Dos mujeres denunciaron al propietario de un complejo de habitaciones por grabarlas sin consentimiento. Aseguran que descubrieron falsas tomas de corriente, rendijas y huecos ocultos en el baño compartido.
Un grave caso de presunto espionaje salió a la luz en Chaco, luego de que dos mujeres denunciaran al propietario de un complejo de alquileres por haber montado un sistema casero para espiar y grabar a inquilinas y chicos en el baño compartido.
Según la denuncia, el complejo cuenta con una casa principal, donde vive el acusado, y cinco habitaciones destinadas a alquiler. Todos los inquilinos compartían un mismo baño.
La primera señal de alarma apareció cuando una de las mujeres sorprendió al dueño del lugar observándola mientras lavaba ropa en el patio.
Tras ese episodio, se produjo una discusión entre ambos. De acuerdo con el relato de la denunciante, el hombre habría admitido que tomó fotos y videos sin consentimiento.
Luego, los inquilinos comenzaron a revisar el baño y las paredes del complejo. Allí habrían descubierto supuestas tomas de luz, rendijas y fondos falsos diseñados para observar el interior del baño sin ser detectado.
La denuncia generó conmoción entre quienes vivían en el lugar, ya que el espacio era utilizado por mujeres, niños y el resto de los inquilinos.

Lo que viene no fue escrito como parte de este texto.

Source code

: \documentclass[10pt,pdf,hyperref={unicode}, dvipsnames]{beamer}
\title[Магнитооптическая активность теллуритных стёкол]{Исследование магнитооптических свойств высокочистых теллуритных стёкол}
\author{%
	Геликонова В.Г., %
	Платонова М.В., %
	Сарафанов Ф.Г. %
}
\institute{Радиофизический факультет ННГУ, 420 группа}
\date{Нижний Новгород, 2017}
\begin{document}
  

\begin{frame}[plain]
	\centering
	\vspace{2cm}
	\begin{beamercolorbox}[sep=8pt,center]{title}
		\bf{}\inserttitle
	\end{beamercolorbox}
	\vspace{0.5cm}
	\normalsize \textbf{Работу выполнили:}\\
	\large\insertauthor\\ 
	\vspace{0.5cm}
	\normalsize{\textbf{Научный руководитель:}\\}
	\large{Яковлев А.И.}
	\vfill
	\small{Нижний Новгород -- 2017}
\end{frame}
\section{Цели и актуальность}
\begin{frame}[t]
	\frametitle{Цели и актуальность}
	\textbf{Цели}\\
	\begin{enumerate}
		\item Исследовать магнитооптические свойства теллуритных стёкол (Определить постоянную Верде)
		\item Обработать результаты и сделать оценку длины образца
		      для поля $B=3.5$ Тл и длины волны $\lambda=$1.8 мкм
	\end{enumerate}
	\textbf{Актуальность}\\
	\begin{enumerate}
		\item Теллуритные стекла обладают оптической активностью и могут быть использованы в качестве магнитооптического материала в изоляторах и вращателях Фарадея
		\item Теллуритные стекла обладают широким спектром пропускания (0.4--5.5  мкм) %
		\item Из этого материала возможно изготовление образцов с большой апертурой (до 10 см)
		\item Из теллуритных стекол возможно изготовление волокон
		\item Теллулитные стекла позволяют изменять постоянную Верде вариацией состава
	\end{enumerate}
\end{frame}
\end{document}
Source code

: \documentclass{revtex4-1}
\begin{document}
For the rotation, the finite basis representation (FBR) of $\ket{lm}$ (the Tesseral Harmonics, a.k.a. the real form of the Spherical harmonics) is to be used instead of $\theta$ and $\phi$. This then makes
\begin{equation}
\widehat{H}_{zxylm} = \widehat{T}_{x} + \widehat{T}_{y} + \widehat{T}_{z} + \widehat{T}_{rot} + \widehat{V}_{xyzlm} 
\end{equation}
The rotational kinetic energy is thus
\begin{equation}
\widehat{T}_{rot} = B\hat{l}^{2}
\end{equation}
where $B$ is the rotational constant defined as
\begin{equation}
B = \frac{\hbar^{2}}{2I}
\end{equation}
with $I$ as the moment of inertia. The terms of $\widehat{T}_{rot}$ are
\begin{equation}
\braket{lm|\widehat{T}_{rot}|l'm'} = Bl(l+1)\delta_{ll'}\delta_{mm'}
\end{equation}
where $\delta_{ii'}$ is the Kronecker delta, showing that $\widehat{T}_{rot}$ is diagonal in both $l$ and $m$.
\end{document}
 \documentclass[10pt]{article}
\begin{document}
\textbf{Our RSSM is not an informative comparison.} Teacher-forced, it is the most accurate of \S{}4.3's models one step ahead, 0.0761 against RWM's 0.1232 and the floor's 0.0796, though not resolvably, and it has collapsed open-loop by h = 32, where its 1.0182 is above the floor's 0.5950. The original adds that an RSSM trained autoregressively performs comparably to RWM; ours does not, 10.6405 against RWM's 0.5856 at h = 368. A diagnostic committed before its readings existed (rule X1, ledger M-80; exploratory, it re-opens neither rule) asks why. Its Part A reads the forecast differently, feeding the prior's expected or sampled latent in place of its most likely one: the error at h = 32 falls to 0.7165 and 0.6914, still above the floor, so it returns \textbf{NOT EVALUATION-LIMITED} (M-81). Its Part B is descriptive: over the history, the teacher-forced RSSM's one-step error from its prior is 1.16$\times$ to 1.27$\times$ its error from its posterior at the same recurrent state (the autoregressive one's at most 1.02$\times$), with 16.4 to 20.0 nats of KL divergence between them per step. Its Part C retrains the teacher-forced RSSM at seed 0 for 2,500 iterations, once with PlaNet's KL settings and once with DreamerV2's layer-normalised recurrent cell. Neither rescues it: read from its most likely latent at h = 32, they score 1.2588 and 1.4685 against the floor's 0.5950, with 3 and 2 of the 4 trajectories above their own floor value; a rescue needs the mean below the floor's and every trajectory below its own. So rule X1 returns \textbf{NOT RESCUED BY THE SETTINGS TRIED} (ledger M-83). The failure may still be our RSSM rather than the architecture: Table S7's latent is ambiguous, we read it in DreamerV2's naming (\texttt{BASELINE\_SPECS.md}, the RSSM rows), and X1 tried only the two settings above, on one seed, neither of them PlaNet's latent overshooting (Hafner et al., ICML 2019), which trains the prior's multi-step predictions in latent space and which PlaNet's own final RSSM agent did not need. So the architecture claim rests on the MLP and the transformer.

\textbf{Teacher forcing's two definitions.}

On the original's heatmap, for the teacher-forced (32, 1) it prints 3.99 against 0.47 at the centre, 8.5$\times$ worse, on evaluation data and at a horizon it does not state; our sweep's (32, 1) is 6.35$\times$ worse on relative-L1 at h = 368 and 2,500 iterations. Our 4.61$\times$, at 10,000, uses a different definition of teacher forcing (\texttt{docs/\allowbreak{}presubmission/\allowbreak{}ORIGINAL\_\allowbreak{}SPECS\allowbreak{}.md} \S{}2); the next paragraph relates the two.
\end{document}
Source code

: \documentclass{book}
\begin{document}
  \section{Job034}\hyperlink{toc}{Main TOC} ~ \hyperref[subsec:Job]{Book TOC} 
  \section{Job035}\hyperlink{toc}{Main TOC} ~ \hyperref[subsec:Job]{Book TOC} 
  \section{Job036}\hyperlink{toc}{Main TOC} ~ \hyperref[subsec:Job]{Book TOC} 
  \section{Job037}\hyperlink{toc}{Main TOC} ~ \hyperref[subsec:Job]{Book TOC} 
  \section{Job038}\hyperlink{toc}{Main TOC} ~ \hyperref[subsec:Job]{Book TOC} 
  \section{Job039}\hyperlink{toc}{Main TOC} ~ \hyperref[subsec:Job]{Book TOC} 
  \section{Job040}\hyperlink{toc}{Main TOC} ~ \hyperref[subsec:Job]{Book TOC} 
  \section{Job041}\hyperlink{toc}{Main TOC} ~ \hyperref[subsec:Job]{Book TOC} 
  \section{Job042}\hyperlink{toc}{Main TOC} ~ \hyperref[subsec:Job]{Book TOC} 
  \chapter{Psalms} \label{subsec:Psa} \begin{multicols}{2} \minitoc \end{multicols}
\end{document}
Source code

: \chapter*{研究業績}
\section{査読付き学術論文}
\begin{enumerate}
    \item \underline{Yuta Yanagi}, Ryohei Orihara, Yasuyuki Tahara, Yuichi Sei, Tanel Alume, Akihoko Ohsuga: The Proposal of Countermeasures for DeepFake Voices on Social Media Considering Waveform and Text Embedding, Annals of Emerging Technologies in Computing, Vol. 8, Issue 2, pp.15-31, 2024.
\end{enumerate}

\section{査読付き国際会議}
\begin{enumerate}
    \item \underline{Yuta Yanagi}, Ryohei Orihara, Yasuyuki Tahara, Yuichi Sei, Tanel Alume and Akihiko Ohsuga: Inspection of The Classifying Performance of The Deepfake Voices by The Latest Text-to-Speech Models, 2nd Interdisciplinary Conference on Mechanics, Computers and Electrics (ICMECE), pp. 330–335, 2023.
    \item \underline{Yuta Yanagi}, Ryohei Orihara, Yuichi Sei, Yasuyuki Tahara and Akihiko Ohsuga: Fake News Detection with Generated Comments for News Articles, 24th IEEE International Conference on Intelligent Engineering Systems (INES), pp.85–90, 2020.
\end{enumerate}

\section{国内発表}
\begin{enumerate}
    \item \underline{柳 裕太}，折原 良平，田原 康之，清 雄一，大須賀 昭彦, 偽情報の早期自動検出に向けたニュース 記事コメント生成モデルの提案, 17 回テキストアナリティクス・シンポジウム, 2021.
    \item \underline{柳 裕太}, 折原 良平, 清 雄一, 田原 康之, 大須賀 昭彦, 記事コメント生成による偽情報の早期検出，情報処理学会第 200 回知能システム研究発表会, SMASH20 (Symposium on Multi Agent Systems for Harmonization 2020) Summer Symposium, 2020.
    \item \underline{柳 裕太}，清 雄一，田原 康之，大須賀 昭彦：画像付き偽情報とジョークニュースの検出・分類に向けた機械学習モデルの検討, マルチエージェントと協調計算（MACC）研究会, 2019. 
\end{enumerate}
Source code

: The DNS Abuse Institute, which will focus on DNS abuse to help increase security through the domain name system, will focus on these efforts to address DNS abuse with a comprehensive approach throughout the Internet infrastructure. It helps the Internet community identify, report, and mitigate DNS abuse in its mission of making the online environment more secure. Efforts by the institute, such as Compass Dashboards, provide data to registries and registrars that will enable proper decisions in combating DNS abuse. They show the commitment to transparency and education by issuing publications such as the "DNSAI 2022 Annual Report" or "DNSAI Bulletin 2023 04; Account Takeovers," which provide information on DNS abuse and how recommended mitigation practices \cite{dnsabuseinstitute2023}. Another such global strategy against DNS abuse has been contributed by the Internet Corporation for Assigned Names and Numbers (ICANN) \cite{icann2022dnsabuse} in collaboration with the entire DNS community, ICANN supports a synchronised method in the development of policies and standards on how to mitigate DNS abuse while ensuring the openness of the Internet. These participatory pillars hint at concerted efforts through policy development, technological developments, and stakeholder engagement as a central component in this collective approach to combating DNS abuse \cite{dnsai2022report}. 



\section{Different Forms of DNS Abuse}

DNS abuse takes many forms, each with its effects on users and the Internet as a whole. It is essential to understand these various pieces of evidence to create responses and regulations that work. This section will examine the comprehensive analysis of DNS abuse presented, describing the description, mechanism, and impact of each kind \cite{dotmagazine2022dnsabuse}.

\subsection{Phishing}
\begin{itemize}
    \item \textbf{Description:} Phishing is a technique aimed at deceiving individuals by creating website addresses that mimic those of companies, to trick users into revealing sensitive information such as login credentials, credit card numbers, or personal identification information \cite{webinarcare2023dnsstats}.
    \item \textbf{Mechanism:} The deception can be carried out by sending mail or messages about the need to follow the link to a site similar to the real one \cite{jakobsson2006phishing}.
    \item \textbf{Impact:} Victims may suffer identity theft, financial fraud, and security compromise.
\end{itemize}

El caso se agravó cuando otra mujer se presentó ante la Policía y afirmó que también había sido espiada mientras se bañaba junto a su hija de apenas tres años.
Según su declaración, el acusado habría reconocido haber grabado imágenes, aunque sostuvo que después las eliminó.
Las víctimas también aseguraron que, tras conocerse las acusaciones, el propietario expulsó a varios inquilinos del complejo.
La investigación busca determinar si existían más dispositivos ocultos, cuánto material pudo haber sido registrado y si hay otras personas afectadas que todavía no realizaron la denuncia.